**TASK TO COMPLETE**
In the data below, how many lines include the word "issues"? Give only the number.
[Start of Attachment]
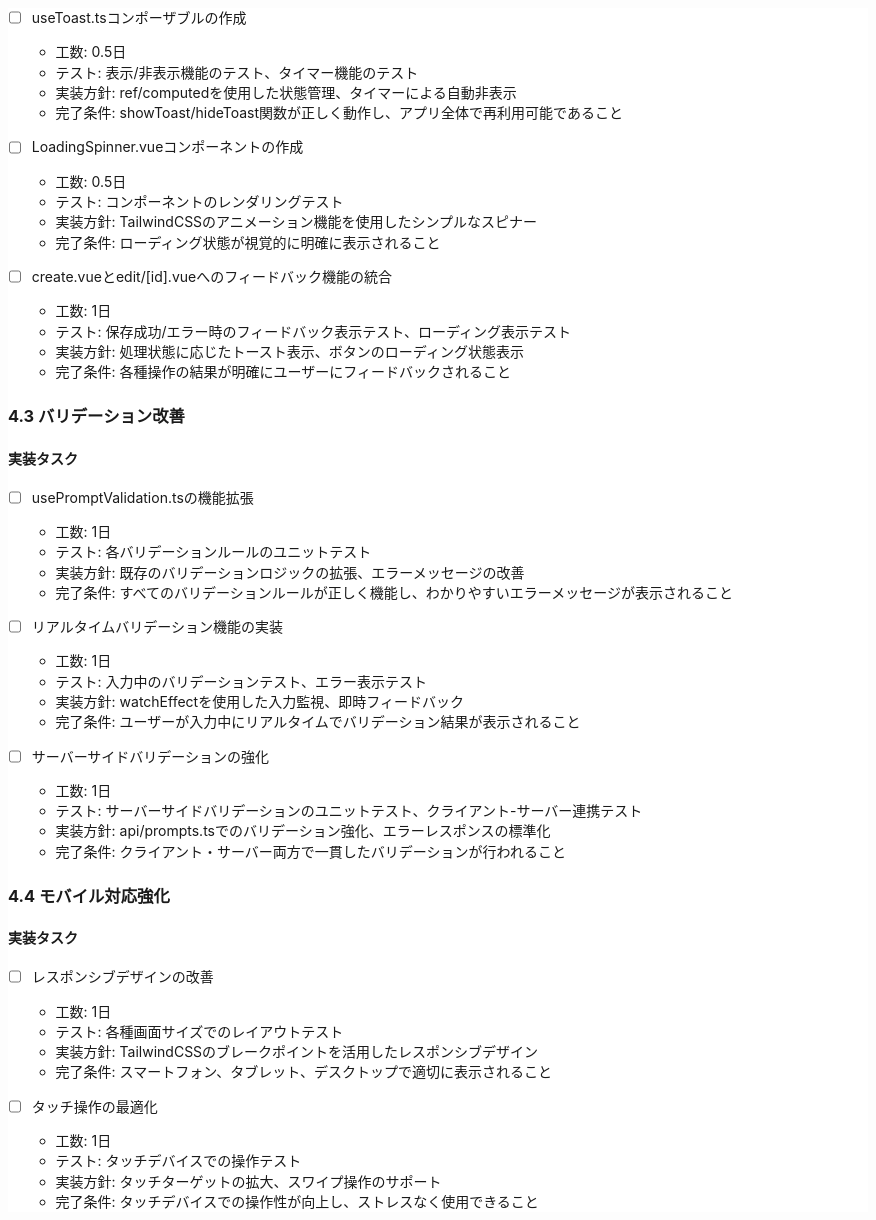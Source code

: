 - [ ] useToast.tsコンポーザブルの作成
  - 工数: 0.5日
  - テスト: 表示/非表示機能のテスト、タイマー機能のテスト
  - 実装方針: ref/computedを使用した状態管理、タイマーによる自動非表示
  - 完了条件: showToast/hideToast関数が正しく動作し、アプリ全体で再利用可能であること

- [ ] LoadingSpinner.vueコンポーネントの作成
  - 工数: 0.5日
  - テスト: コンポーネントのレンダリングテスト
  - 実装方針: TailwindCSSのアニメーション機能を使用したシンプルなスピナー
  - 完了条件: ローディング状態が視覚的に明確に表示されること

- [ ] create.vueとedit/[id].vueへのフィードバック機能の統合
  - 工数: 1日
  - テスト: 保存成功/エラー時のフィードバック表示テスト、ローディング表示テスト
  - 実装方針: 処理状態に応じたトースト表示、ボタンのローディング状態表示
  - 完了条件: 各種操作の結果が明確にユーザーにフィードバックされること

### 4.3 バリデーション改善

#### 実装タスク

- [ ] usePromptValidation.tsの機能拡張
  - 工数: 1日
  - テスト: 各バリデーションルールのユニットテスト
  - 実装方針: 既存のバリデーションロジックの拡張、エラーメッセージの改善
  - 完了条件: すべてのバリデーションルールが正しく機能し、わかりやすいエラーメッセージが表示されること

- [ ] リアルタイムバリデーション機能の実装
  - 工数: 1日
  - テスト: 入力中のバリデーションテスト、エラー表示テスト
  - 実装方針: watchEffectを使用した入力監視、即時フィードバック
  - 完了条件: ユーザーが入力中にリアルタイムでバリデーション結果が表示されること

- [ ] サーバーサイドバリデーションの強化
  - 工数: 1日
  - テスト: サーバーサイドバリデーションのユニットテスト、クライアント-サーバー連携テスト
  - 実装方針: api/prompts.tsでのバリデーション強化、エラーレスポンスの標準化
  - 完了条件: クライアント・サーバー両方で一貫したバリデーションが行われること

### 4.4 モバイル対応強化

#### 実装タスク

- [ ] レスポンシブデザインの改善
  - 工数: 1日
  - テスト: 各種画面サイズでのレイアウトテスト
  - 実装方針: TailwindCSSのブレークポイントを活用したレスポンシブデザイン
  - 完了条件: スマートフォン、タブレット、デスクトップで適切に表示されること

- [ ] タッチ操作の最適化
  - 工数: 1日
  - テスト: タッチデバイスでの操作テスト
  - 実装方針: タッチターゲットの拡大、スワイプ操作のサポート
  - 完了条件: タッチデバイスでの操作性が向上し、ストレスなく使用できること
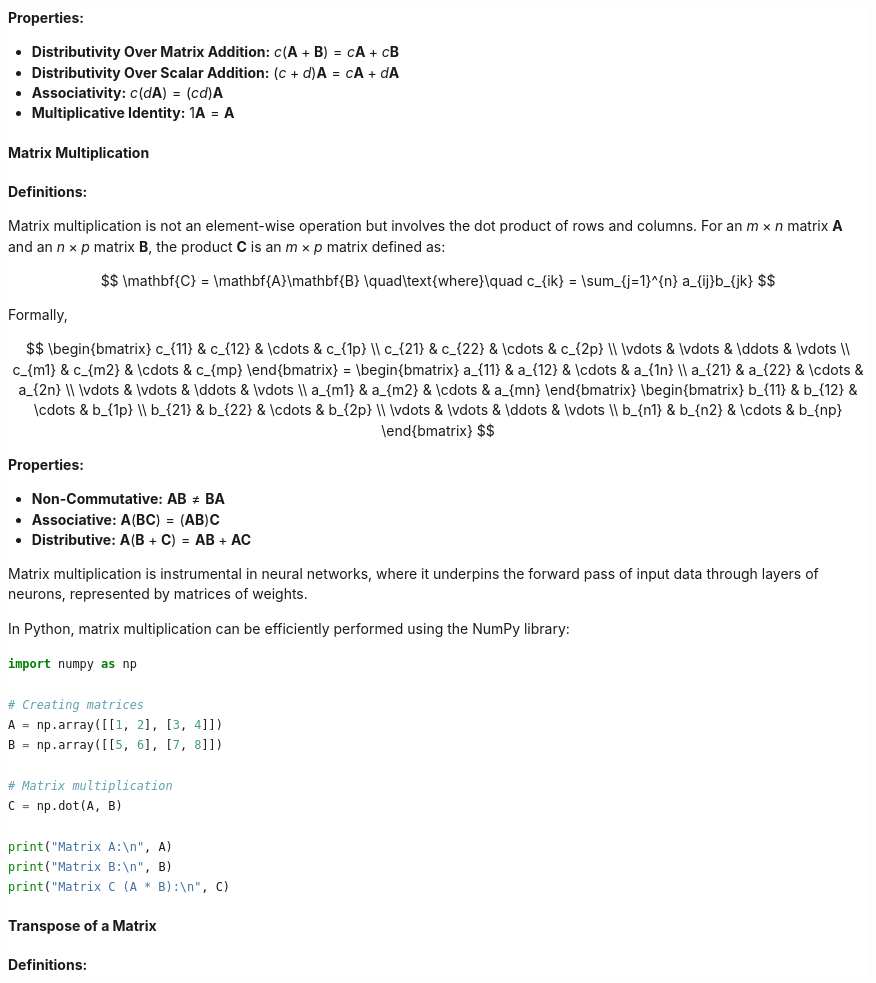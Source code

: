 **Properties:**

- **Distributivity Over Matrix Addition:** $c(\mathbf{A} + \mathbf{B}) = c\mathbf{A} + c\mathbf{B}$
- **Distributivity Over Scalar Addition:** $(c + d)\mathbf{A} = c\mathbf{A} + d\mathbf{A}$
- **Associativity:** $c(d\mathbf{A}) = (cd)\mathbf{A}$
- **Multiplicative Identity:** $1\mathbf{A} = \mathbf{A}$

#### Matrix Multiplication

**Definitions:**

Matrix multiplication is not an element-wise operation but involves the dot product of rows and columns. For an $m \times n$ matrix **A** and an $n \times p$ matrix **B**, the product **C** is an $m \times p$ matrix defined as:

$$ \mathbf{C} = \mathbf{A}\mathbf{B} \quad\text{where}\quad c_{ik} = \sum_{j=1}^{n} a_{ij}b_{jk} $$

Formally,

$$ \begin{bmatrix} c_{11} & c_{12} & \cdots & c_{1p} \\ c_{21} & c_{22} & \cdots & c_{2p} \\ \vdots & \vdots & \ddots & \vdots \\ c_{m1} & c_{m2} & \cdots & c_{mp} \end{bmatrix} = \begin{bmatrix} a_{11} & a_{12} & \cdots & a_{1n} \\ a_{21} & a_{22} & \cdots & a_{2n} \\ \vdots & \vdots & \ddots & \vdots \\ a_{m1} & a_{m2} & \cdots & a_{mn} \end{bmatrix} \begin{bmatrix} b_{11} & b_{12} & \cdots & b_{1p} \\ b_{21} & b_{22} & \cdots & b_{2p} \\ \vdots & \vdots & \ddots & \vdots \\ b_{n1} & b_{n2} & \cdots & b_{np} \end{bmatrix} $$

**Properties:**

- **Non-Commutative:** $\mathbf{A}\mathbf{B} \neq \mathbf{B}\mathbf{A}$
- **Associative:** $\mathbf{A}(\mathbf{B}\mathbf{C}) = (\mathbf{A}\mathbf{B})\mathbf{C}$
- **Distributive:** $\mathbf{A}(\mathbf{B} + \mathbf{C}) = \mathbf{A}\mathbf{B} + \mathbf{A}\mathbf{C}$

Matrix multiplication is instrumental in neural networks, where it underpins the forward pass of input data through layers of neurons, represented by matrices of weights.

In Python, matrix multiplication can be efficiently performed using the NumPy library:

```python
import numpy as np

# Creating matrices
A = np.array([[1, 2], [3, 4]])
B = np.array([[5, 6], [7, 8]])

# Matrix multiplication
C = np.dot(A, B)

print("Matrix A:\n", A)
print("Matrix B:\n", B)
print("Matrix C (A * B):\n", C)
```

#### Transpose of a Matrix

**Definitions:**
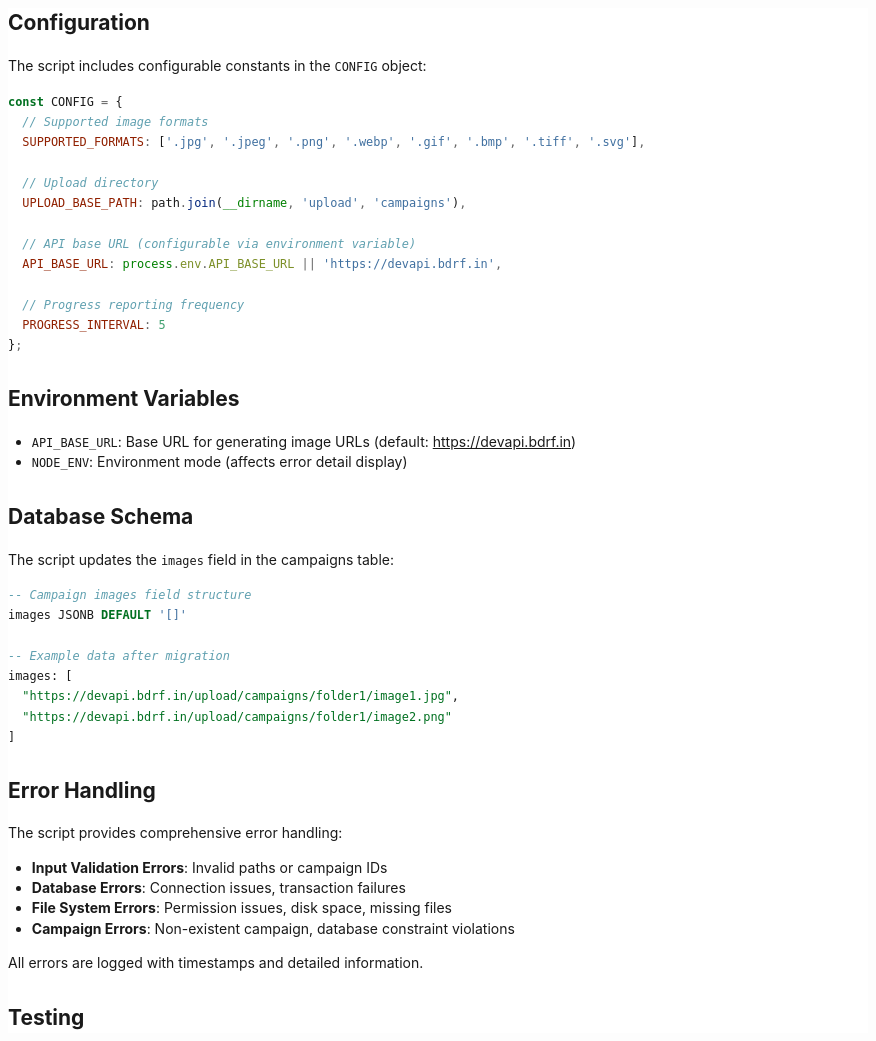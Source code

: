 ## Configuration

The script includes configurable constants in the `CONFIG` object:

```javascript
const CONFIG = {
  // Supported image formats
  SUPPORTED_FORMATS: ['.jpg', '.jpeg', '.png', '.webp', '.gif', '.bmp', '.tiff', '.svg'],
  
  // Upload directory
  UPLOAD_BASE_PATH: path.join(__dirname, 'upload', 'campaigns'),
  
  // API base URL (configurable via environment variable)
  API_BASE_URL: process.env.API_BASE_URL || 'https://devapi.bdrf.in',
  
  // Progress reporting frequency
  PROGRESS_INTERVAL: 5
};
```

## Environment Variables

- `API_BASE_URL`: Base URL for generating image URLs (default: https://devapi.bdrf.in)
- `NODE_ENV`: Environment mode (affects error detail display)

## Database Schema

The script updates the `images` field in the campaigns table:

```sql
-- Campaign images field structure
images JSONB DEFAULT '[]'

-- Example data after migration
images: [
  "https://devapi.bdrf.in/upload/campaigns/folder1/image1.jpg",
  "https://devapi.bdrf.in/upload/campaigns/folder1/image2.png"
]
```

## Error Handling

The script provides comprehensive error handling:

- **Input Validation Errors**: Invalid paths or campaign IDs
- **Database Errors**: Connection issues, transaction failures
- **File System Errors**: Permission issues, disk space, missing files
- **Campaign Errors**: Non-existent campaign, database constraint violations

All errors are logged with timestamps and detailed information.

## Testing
[End of Attachment]
**SOLUTION FOR THIS TASK**
2